On peut se demander s’il est moralement acceptable pour un missionnaire de faire dire à l’Apocalypse « tigre » alors qu’il est écrit « dragon », ou « robes rouges » alors qu’il est écrit « robes blanches ». La transposition n’est alors pas fidèle aux faits. Le missionnaire sera-t-il pour autant coupable de mensonge ? La traduction doit-elle absolument coller aux faits, même quand elle suscite de l’incompréhension ou des malentendus ? Ce littéralisme correspond-il à la volonté de Dieu et à sa manière de procéder ? N’est-il pas parfaitement moral pour un missionnaire ou pour Dieu d’adapter le message transmis en fonction de la culture de ceux auxquels il s’adresse ? La Bible n’est-elle pas porteuse d’un message qui dépasse les particularismes culturels et qui peut être mieux transmis en le détachant de ses données factuelles et en l’exprimant à partir de termes culturels qui sont familiers aux personnes qui le reçoivent ?

 

La découverte de la vérité de la nature a été déléguée à l’humanité

Il est à mon sens évident que Dieu peut moralement adapter son message en fonction des conceptions culturelles bien ancrées de ceux auxquels il s’adresse, même si cet ajustement ne s’accorde pas avec les faits exacts. Par ailleurs, un autre facteur doit être pris en compte. Les Écritures ont été données pour rendre les hommes sages en ayant, pour préoccupation, le salut, et non la science (2 Tim. 3:16-17). Ni Jésus ni aucun des apôtres ou des prophètes n’ont délivré un enseignement visant l’apprentissage de la science ou cherchant à corriger celle de l’époque. Genèse 1:26-28 nous apprend que Dieu a délégué la découverte de la vérité de la nature à l’humanité, à tous les humains, aux incroyants comme aux croyants. Cette vision est inscrite dans la création, et l’histoire de la science corrobore cette révélation. Elle montre que même les athées peuvent faire de grandes découvertes scientifiques, et que croyants et incroyants peuvent s’appuyer sur les travaux respectifs des uns et des autres parce que leur domaine d’investigation commun est celui de la connaissance de la nature.
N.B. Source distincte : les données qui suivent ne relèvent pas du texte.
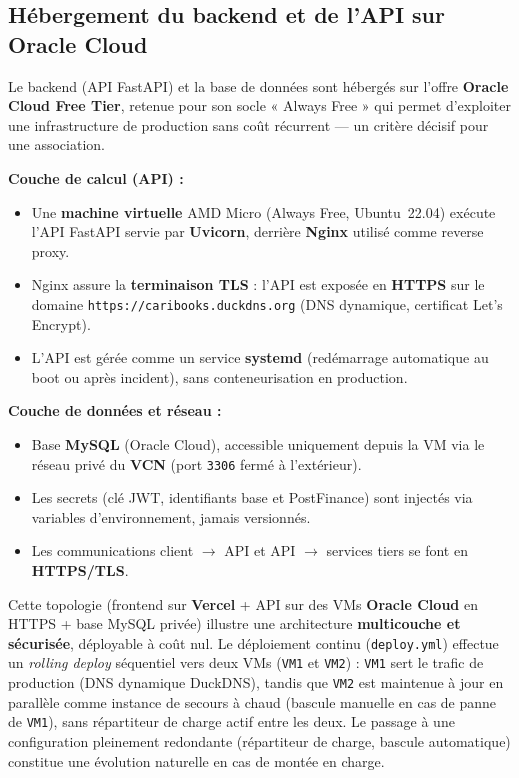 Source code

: \documentclass[12pt, a4paper]{report}
\renewcommand{\_}{\origunderscore\allowbreak}
\begin{document}
\subsection{Hébergement du backend et de l'API sur Oracle Cloud}

Le backend (API FastAPI) et la base de données sont hébergés sur l'offre \textbf{Oracle Cloud Free Tier}, retenue pour son socle « Always Free » qui permet d'exploiter une infrastructure de production sans coût récurrent — un critère décisif pour une association.

\vspace{4pt}
\noindent\textbf{Couche de calcul (API) :}
\begin{itemize}
    \item Une \textbf{machine virtuelle} AMD Micro (Always Free, Ubuntu~22.04) exécute l'API FastAPI servie par \textbf{Uvicorn}, derrière \textbf{Nginx} utilisé comme reverse proxy.
    \item Nginx assure la \textbf{terminaison TLS} : l'API est exposée en \textbf{HTTPS} sur le domaine \texttt{https://caribooks.duckdns.org} (DNS dynamique, certificat Let's Encrypt).
    \item L'API est gérée comme un service \textbf{systemd} (redémarrage automatique au boot ou après incident), sans conteneurisation en production.
\end{itemize}

\noindent\textbf{Couche de données et réseau :}
\begin{itemize}
    \item Base \textbf{MySQL} (Oracle Cloud), accessible uniquement depuis la VM via le réseau privé du \textbf{VCN} (port \texttt{3306} fermé à l'extérieur).
    \item Les secrets (clé JWT, identifiants base et PostFinance) sont injectés via variables d'environnement, jamais versionnés.
    \item Les communications client $\rightarrow$ API et API $\rightarrow$ services tiers se font en \textbf{HTTPS/TLS}.
\end{itemize}

\noindent Cette topologie (frontend sur \textbf{Vercel} + API sur des VMs \textbf{Oracle Cloud} en HTTPS + base MySQL privée) illustre une architecture \textbf{multicouche et sécurisée}, déployable à coût nul. Le déploiement continu (\texttt{deploy.yml}) effectue un \textit{rolling deploy} séquentiel vers deux VMs (\texttt{VM1} et \texttt{VM2}) : \texttt{VM1} sert le trafic de production (DNS dynamique DuckDNS), tandis que \texttt{VM2} est maintenue à jour en parallèle comme instance de secours à chaud (bascule manuelle en cas de panne de \texttt{VM1}), sans répartiteur de charge actif entre les deux. Le passage à une configuration pleinement redondante (répartiteur de charge, bascule automatique) constitue une évolution naturelle en cas de montée en charge.
\end{document}
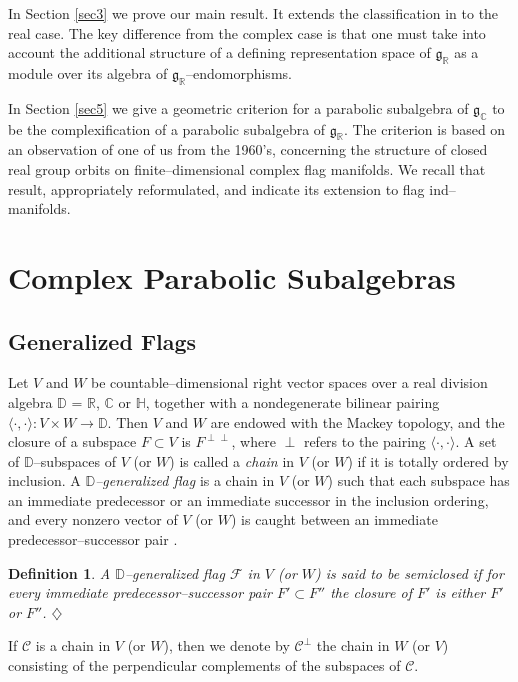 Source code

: \documentclass[oneside,leqno,11pt]{article}
\def\gg{\mathfrak{g}}
\def\C{\mathbb{C}}
\def\D{\mathbb{D}}
\def\H{\mathbb{H}}
\def\R{\mathbb{R}}
\def\cC{\mathcal{C}}
\def\cF{\mathcal{F}}
\newtheorem{definition}[equation]{Definition}
\begin{document}
In Section \ref{sec3} we prove our main result.  It extends
the classification in \cite{DC2} to the real case.  The key difference from the complex case is that one must take into account the additional structure of a defining representation space of $\gg_\R$ as a module over its algebra of $\gg_\R$--endomorphisms.

In Section \ref{sec5} we give a geometric
criterion for a parabolic subalgebra of $\gg_\C$ to be the complexification
of a parabolic subalgebra of $\gg_\R$.  The criterion is based on an
observation of one of us from the 1960's, concerning the structure of
closed real group orbits on finite--dimensional complex flag manifolds.
We recall that result, appropriately reformulated, and indicate its 
extension to flag ind--manifolds.


\section{Complex Parabolic Subalgebras}\label{sec2}
\setcounter{equation}{0}

\subsection{Generalized Flags}

Let $V$ and $W$ be countable--dimensional right vector spaces over a real division algebra 
$\D$ = $\R$, $\C$ or $\H$, together with
a nondegenerate bilinear pairing
$\langle \cdot , \cdot \rangle : V \times W \rightarrow \D$.  Then $V$ and $W$ are endowed with the Mackey topology, and the closure of a subspace $F \subset V$ is $F^{\perp \perp}$, where $\perp$
refers to the pairing $\langle \cdot , \cdot \rangle$.  
A set of $\D$--subspaces of $V$ (or $W$) is called a \emph{chain} in $V$ (or $W$) if it is 
totally ordered by inclusion.  A \emph{$\D$--generalized flag} is a chain in 
$V$ (or $W$) such that each subspace has an immediate predecessor or an immediate 
successor in the inclusion ordering, and every nonzero vector of $V$ (or $W$) is 
caught between an immediate predecessor--successor pair \cite{DP1}.

\begin{definition} {\rm \cite{DC2}}
A $\D$--generalized flag $\cF$ in $V$ (or $W$) is said to be \emph{semiclosed}
if for every immediate predecessor--successor pair $F' \subset F''$ the closure
of $F'$ is either $F'$ or $F''$. \hfill $\diamondsuit$
\end{definition}


If $\cC$ is a chain in $V$ (or $W$), then we denote by $\cC^\perp$ the chain in $W$ (or $V$)
consisting of the perpendicular complements of the subspaces of $\cC$.
\end{document}
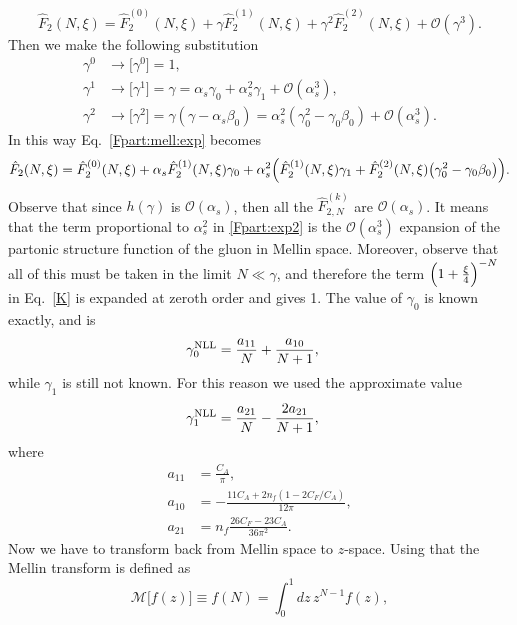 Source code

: \documentclass[a4paper]{article}
\newcommand{\ord}[1]{\mathcal{O} (\alpha_s^{#1})}
\begin{document}
\begin{equation}\label{Fpart:mell:exp}
	\hat{F}_{2}(N, \xi)= \hat{F}_{2}^{(0)}(N, \xi)+\gamma \hat{F}_{2}^{(1)}(N, \xi)+ \gamma^2 \hat{F}_{2}^{(2)}(N, \xi)+\mathcal{O}(\gamma^3).
\end{equation}
Then we make the following substitution
\begin{align}
	\gamma^0 & \rightarrow \bigl[\gamma^0\bigr] =1 ,\\
	\gamma^1 & \rightarrow \bigl[\gamma^1\bigr] =\gamma=\alpha_s \gamma_0 +\alpha_s^2 \gamma_1 +\mathcal{O}(\alpha_s^3) ,\\
	\gamma^2 & \rightarrow \bigl[\gamma^2\bigr]=\gamma(\gamma-\alpha_s\beta_0) =\alpha_s^2(\gamma^2_0- \gamma_0\beta_0) +\mathcal{O}(\alpha_s^3) .
\end{align}
In this way Eq.~\eqref{Fpart:mell:exp} becomes
\begin{equation}\label{Fpart:exp2}
	\hat{F}_{2}(N, \xi)=\hat{F}_{2}^{(0)}(N, \xi)+\alpha_s \hat{F}_{2}^{(1)}(N, \xi) \gamma_0+ \alpha_s^2\Bigl(\hat{F}_{2}^{(1)}(N, \xi) \gamma_1 + \hat{F}_{2}^{(2)}(N, \xi)\bigl(\gamma_0^2-\gamma_0\beta_0\bigr)\Bigr).
\end{equation}
Observe that since $h(\gamma)$ is $\ord{}$, then all the $\hat{F}_{2,N}^{(k)}$ are $\ord{}$. It means that the term proportional to $\alpha_s^2$ in \eqref{Fpart:exp2} is the $\ord{3}$ expansion of the partonic structure function of the gluon in Mellin space. Moreover, observe that all of this must be taken in the limit $N \ll \gamma$, and therefore the term $\Bigl(1+\frac{\xi}{4}\Bigr)^{-N}$ in Eq.~\eqref{K} is expanded at zeroth order and gives 1.
The value of $\gamma_0$ is known exactly, and is
\begin{align}
	\gamma^{\rm NLL}_0&=\frac{a_{11}}{N}+\frac{a_{10}}{N+1},
\end{align}
while $\gamma_1$ is still not known. For this reason we used the approximate value
\begin{align}
	\gamma^{\rm NLL}_1&=\frac{a_{21}}{N}-\frac{2a_{21}}{N+1},
\end{align}
where
\begin{align}
	a_{11}&=\frac{C_A}{\pi}, \\
	a_{10}&=-\frac{11C_A + 2n_f(1-2C_F/C_A)}{12\pi}, \\
	a_{21}&=n_f\frac{26C_F - 23C_A}{36 \pi^2}.
\end{align}
Now we have to transform back from Mellin space to $z$-space. Using that the Mellin transform is defined as
\begin{equation}
	\mathcal{M}\bigl[f(z)\bigr]\equiv f(N)=\int_0^1dz\,z^{N-1}f(z),
\end{equation}
\end{document}
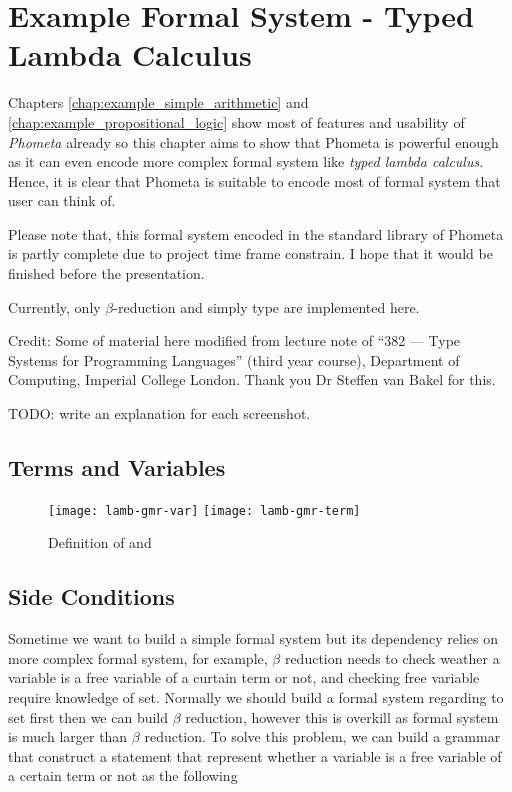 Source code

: \documentclass[master.tex]{subfiles}
\begin{document}
\chapter{Example Formal System - Typed Lambda Calculus}
\label{chap:example_lambda_calculus}

Chapters \ref{chap:example_simple_arithmetic} and
\ref{chap:example_propositional_logic} show most of features and usability of
\emph{Phometa} already so this chapter aims to show that Phometa is powerful
enough as it can even encode more complex formal system like \emph{typed lambda
  calculus}. Hence, it is clear that Phometa is suitable to encode most of
formal system that user can think of.

Please note that, this formal system encoded in the standard library of Phometa
is partly complete due to project time frame constrain. I hope that it would be
finished before the presentation.

Currently, only $\beta$-reduction and simply type are implemented here.

Credit: Some of material here modified from lecture note of ``382 --- Type
Systems for Programming Languages'' (third year course), Department of
Computing, Imperial College London. Thank you Dr Steffen van Bakel for this.

TODO: write an explanation for each screenshot.

\section{Terms and Variables}

\begin{figure}[H]
    \centering
\begin{minipage}{0.7\textwidth}
    \texttt{[image: lamb-gmr-var]}
    \texttt{[image: lamb-gmr-term]}
\end{minipage}
\caption{Definition of  and }
\end{figure}
\section{Side Conditions}
Sometime we want to build a simple formal system but its dependency relies on
more complex formal system, for example, $\beta$ reduction needs to check
weather a variable is a free variable of a curtain term or not, and checking
free variable require knowledge of set. Normally we should build a formal system
regarding to set first then we can build $\beta$ reduction, however this is
overkill as formal system is much larger than $\beta$ reduction. To solve this
problem, we can build a grammar that construct a statement that represent
whether a variable is a free variable of a certain term or not as the following
\end{document}
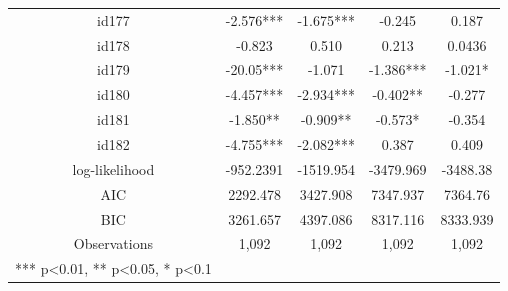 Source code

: \documentclass[num-refs]{wiley-article}
\begin{document}
\begin{center}
\begin{longtable}{ccccc}
id177                    & -2.576*** & -1.675***      & -0.245            & 0.187             \\
id178                    & -0.823    & 0.510          & 0.213             & 0.0436            \\
id179                    & -20.05*** & -1.071         & -1.386***         & -1.021*           \\
id180                    & -4.457*** & -2.934***      & -0.402**          & -0.277            \\
id181                    & -1.850**  & -0.909**       & -0.573*           & -0.354            \\
id182                    & -4.755*** & -2.082***      & 0.387             & 0.409             \\
log-likelihood     & -952.2391 & -1519.954      & -3479.969         & -3488.38          \\
AIC                      & 2292.478  & 3427.908       & 7347.937          & 7364.76           \\
BIC                      & 3261.657  & 4397.086       & 8317.116          & 8333.939          \\
Observations             & 1,092     & 1,092          & 1,092             & 1,092\\            
\hline
\footnotesize{ *** p<0.01, ** p<0.05, * p<0.1}
\end{longtable}
\end{center}
\end{document}
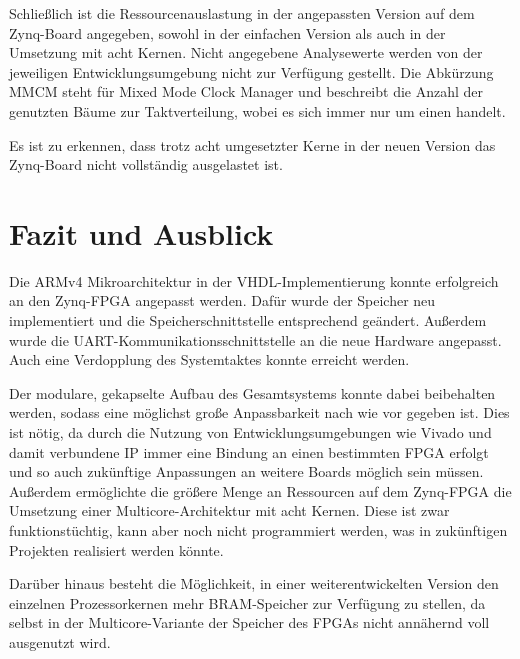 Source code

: \documentclass[11pt,a4paper,titlepage]{article}
\begin{document}
Schließlich ist die Ressourcenauslastung in der angepassten Version auf dem Zynq-Board angegeben, sowohl in der einfachen Version als auch in der Umsetzung mit acht Kernen. Nicht angegebene Analysewerte werden von der jeweiligen Entwicklungsumgebung nicht zur Verfügung gestellt. Die Abkürzung MMCM steht für Mixed Mode Clock Manager und beschreibt die Anzahl der genutzten Bäume zur Taktverteilung, wobei es sich immer nur um einen handelt.

Es ist zu erkennen, dass trotz acht umgesetzter Kerne in der neuen Version das Zynq-Board nicht vollständig ausgelastet ist.

\newpage
\section{Fazit und Ausblick}

Die ARMv4 Mikroarchitektur in der VHDL-Implementierung konnte erfolgreich an den Zynq-FPGA angepasst werden. Dafür wurde der Speicher neu implementiert und die Speicherschnittstelle entsprechend geändert. Außerdem wurde die UART-Kommunikationsschnittstelle an die neue Hardware angepasst. Auch eine Verdopplung des Systemtaktes konnte erreicht werden. 

Der modulare, gekapselte Aufbau des Gesamtsystems konnte dabei beibehalten werden, sodass eine möglichst große Anpassbarkeit nach wie vor gegeben ist. Dies ist nötig, da durch die Nutzung von Entwicklungsumgebungen wie Vivado und damit verbundene IP immer eine Bindung an einen bestimmten FPGA erfolgt und so auch zukünftige Anpassungen an weitere Boards möglich sein müssen.\\

Außerdem ermöglichte die größere Menge an Ressourcen auf dem Zynq-FPGA die Umsetzung einer Multicore-Architektur mit acht Kernen. Diese ist zwar funktionstüchtig, kann aber noch nicht programmiert werden, was in zukünftigen Projekten realisiert werden könnte.

Darüber hinaus besteht die Möglichkeit, in einer weiterentwickelten Version den einzelnen Prozessorkernen mehr BRAM-Speicher zur Verfügung zu stellen, da selbst in der Multicore-Variante der Speicher des FPGAs nicht annähernd voll ausgenutzt wird.



\newpage
{}
\end{document}
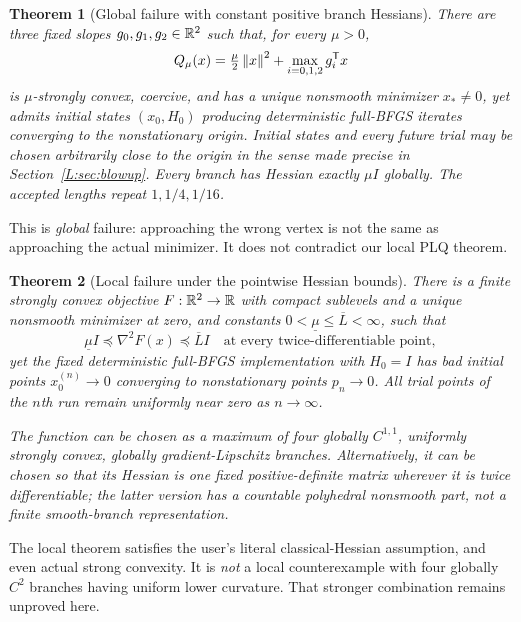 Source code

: \documentclass[10pt,oneside,openany]{book}
\newtheorem{theorem}{Theorem}[chapter]
\theoremstyle{remark}\newtheorem{remark}{Remark}[chapter]
\begin{document}
\begin{theorem}[Global failure with constant positive branch Hessians]\label{L:thm:global}
There are three fixed slopes $g_0,g_1,g_2\in\R^2$ such that, for every $\mu>0$,
\[
 Q_\mu(x)=\tfrac\mu2\norm{x}^2+\max_{i=0,1,2}g_i\T x
\]
is $\mu$-strongly convex, coercive, and has a unique nonsmooth minimizer $x_*\ne0$, yet admits initial states $(x_0,H_0)$ producing deterministic full-BFGS iterates converging to the nonstationary origin. Initial states and every future trial may be chosen arbitrarily close to the origin in the sense made precise in Section~\ref{L:sec:blowup}. Every branch has Hessian exactly $\mu I$ globally. The accepted lengths repeat $1,1/4,1/16$.
\end{theorem}
\noindent This is \emph{global} failure: approaching the wrong vertex is not the same as approaching the actual minimizer. It does not contradict our local PLQ theorem.

\begin{theorem}[Local failure under the pointwise Hessian bounds]\label{L:thm:local}
There is a finite strongly convex objective $F:\R^2\to\R$ with compact sublevels and a unique nonsmooth minimizer at zero, and constants $0<\underline\mu\le\overline L<\infty$, such that
\[
 \underline\mu I\preceq \nabla^2F(x)\preceq\overline L I
 \quad\text{at every twice-differentiable point},
\]
yet the fixed deterministic full-BFGS implementation with $H_0=I$ has bad initial points $x_0^{(n)}\to0$ converging to nonstationary points $p_n\to0$. All trial points of the $n$th run remain uniformly near zero as $n\to\infty$.

The function can be chosen as a maximum of four globally $C^{1,1}$, uniformly strongly convex, globally gradient-Lipschitz branches. Alternatively, it can be chosen so that its Hessian is one fixed positive-definite matrix wherever it is twice differentiable; the latter version has a countable polyhedral nonsmooth part, not a finite smooth-branch representation.
\end{theorem}
\noindent The local theorem satisfies the user's literal classical-Hessian assumption, and even actual strong convexity. It is \emph{not} a local counterexample with four globally $C^2$ branches having uniform lower curvature. That stronger combination remains unproved here.


\setcounter{section}{1}
\setcounter{theorem}{2}
\setcounter{lemma}{0}
\setcounter{corollary}{0}
\setcounter{proposition}{0}
\setcounter{remark}{0}
\setcounter{equation}{0}
\end{document}
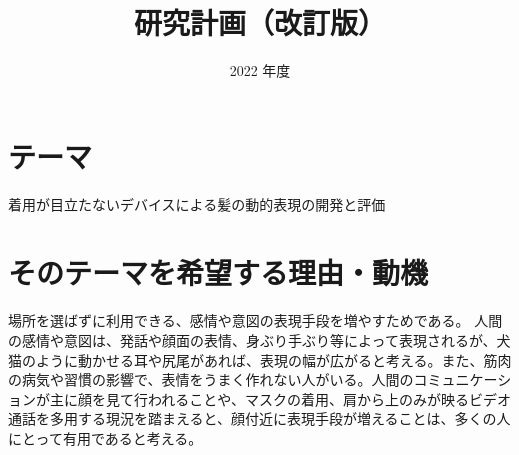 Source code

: \documentclass[a4paper]{jsarticle}
\begin{document}
\masterthesis %


\title{研究計画（改訂版）}
\date{2022 年度}
\maketitle


\setcounter{page}{1} %



\newpage

\setcounter{page}{1} %


\section{テーマ}
着用が目立たないデバイスによる髪の動的表現の開発と評価

\section{そのテーマを希望する理由・動機}
場所を選ばずに利用できる、感情や意図の表現手段を増やすためである。
人間の感情や意図は、発話や顔面の表情、身ぶり手ぶり等によって表現されるが、犬猫のように動かせる耳や尻尾があれば、表現の幅が広がると考える。また、筋肉の病気や習慣の影響で、表情をうまく作れない人がいる。人間のコミュニケーションが主に顔を見て行われることや、マスクの着用、肩から上のみが映るビデオ通話を多用する現況を踏まえると、顔付近に表現手段が増えることは、多くの人にとって有用であると考える。
\end{document}

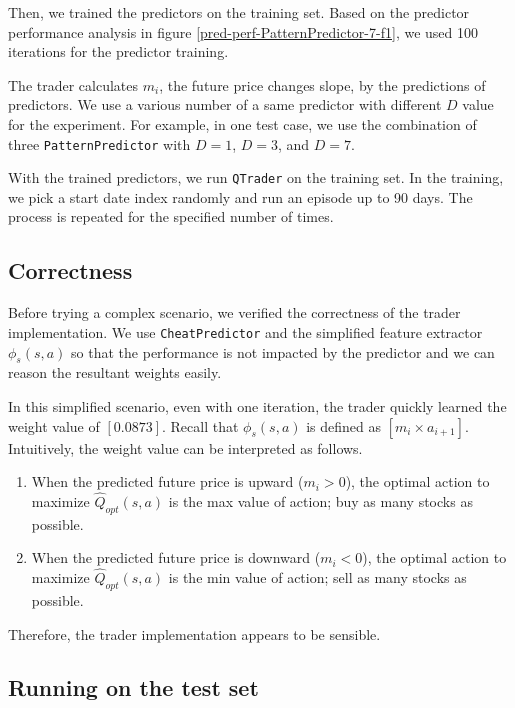 \documentclass[twocolumn,10pt]{asme2ej}
\begin{document}
Then, we trained the predictors on the training set. Based on the predictor
performance analysis in figure \ref{pred-perf-PatternPredictor-7-f1}, we used 100
iterations for the predictor training.

The trader calculates $m_i$, the future price changes slope, by the
predictions of predictors. We use a various number of a same predictor
with different $D$ value for the experiment. For example, in one test
case, we use the combination of three \verb|PatternPredictor| with
$D=1$, $D=3$, and $D=7$.

With the trained predictors, we run \verb|QTrader| on the training
set. In the training, we pick a start date index randomly and run an
episode up to 90 days. The process is repeated for the specified
number of times.

\subsection{Correctness}

Before trying a complex scenario, we verified the correctness of the
trader implementation. We use \verb|CheatPredictor| and the simplified
feature extractor $\phi_s(s,a)$ so that the performance is not
impacted by the predictor and we can reason the resultant weights
easily.

In this simplified scenario, even with one iteration, the trader
quickly learned the weight value of $[0.0873]$. Recall that
$\phi_s(s,a)$ is defined as $[m_i \times a_{i+1}]$. Intuitively, the
weight value can be interpreted as follows.

\begin{enumerate}
  \item When the predicted future price is upward ($m_i > 0$), the optimal
    action to maximize $\hat{Q}_{opt}(s, a)$ is the max value of action; buy as
    many stocks as possible.

  \item When the predicted future price is downward ($m_i < 0$), the optimal
    action to maximize $\hat{Q}_{opt}(s, a)$ is the min value of action; sell as
    many stocks as possible.
\end{enumerate}

Therefore, the trader implementation appears to be sensible.

\subsection{Running on the test set}
\end{document}

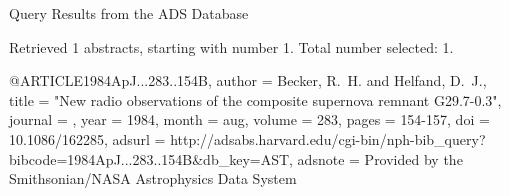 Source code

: Query Results from the ADS Database


Retrieved 1 abstracts, starting with number 1.  Total number selected: 1.

@ARTICLE{1984ApJ...283..154B,
   author = {{Becker}, R.~H. and {Helfand}, D.~J.},
    title = "{New radio observations of the composite supernova remnant G29.7-0.3}",
  journal = {\apj},
     year = 1984,
    month = aug,
   volume = 283,
    pages = {154-157},
      doi = {10.1086/162285},
   adsurl = {http://adsabs.harvard.edu/cgi-bin/nph-bib_query?bibcode=1984ApJ...283..154B&db_key=AST},
  adsnote = {Provided by the Smithsonian/NASA Astrophysics Data System}
}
Étant donné que Dieu a délégué la responsabilité de la découverte des connaissances de la nature à l’humanité, il ne révèle pas ce savoir. Il n’est pas comme un dirigeant insensé qui délègue des responsabilités, puis accomplit le travail lui-même. Il a délégué cette responsabilité à l’humanité et il la laisse entièrement entre ses mains. Comme cette délégation est conférée à toute l’humanité, lorsque Dieu livre une révélation divine dans les Écritures, il ne divulgue pas des vérités scientifiques qui feraient avancer la compréhension scientifique du peuple qu’il a choisi aux dépens du reste de l’humanité. Bien au contraire, en respect de son propre engagement de déléguer la découverte des vérités scientifiques à toute l’humanité, il adapte le message de sa révélation à la science de l’époque[vii]. Par conséquent, Dieu ne ment pas et ne se trompe pas quand sa Parole ne s’accorde pas avec les découvertes de la science moderne, parce que la science per se (en soi) qu’il a intégrée dans les Écritures n’est pas une révélation divine mais une simple adaptation à la science de l’époque.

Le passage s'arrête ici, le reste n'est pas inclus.